F1 ‘distrust’ threatens cost-curbing agreement
First it was Red Bull, but now Mercedes is the subject of the latest speculation about teams breaking the gentleman's agreement known as the FOTA-sponsored resource restriction agreement (RRA).
The Mercedes rumors have gained strength since Mercedes signed Geoff Willis and Aldo Costa to join Mercedes' existing technical bosses Ross Brawn and Bob Bell.
"Each of the teams and team principals continue to assure FOTA that they are abiding by the limitations that are contained within the RRA," formula one teams association chairman Martin Whitmarsh said in Korea on Friday.

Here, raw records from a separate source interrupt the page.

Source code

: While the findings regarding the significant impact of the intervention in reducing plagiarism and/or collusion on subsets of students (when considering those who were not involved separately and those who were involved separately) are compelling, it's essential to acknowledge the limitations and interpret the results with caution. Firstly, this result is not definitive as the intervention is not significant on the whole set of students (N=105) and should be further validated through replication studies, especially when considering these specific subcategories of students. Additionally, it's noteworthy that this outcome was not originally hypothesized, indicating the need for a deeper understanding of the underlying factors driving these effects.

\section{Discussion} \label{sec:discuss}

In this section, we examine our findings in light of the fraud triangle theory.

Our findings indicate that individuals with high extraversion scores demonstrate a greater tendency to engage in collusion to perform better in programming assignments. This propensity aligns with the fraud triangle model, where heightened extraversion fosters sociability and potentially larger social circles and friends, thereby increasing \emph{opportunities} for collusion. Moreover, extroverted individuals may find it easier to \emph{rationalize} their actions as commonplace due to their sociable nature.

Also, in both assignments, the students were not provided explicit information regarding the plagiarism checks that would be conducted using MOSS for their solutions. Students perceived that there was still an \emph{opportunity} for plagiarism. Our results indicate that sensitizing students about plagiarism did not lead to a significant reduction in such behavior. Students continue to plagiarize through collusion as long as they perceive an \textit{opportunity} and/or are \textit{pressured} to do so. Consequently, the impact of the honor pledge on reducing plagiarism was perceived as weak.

Red Bull has made clear it will only agree to a new agreement – one that "doesn't involve commenting or politicking" – if the other teams don't power speculation about breaches.
"Red Bull does favor the RRA being around, but in a way that's clear, tangible, policeable and encompasses all of what formula one is rather than cherry-picking elements of it," added team boss Christian Horner.
Mercedes figures including Brawn and Norbert Haug have this weekend denied the bolstering Brackley based team is stepping over the line in adhering to the RRA.
"I think for us, we're respecting the RRA but I think it's at a crossroads," said team boss Brawn.
"I think it's at a crossroads because it's now starting to bite those three or four teams who have to control their resource to comply.
"The teams have to come together to find a solution … or else we will have a continuation of the problems that we're having at the moment, all the comments, the rumor, the innuendo, the distrust."